[EXERCISE]: Report back each line of the records that contains the string "description".

[RECORDS SHOWN]:
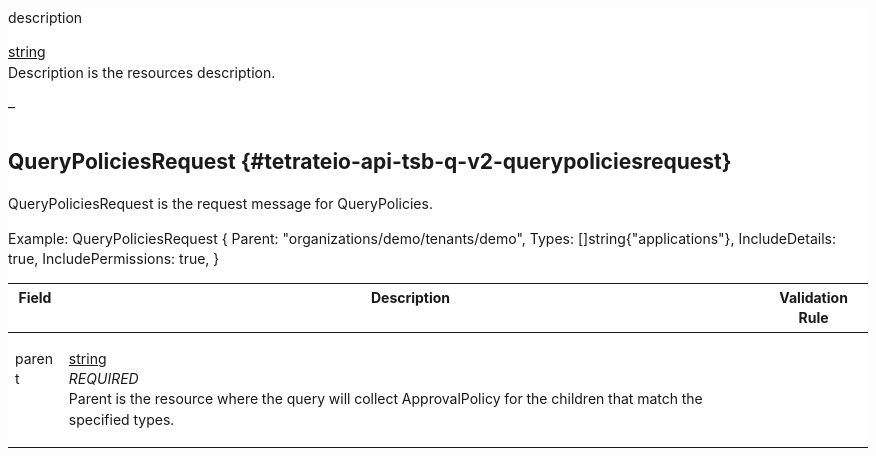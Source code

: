 
description

</td>

<td>

[string](https://developers.google.com/protocol-buffers/docs/proto3#scalar) <br/> Description is the resources description.

</td>

<td>

&ndash;

</td>
</tr>
    
</table>
  


## QueryPoliciesRequest {#tetrateio-api-tsb-q-v2-querypoliciesrequest}

QueryPoliciesRequest is the request message for QueryPolicies.

Example:
QueryPoliciesRequest {
  Parent: "organizations/demo/tenants/demo",
  Types: []string{"applications"},
  IncludeDetails: true,
  IncludePermissions: true,
}



  
<div class="generated-table"></div>

<table>
<thead>
<tr>
<th>Field</th>
<th class="description">Description</th>
<th>Validation Rule</th>
</tr>
</thead>
    
<tr>
<td>


parent

</td>

<td>

[string](https://developers.google.com/protocol-buffers/docs/proto3#scalar) <br/> _REQUIRED_ <br/> Parent is the resource where the query will collect ApprovalPolicy for the children that match the specified types.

[OUTPUT OF THE TASK]:
description
[string](https://developers.google.com/protocol-buffers/docs/proto3#scalar) <br/> Description is the resources description.
<th class="description">Description</th>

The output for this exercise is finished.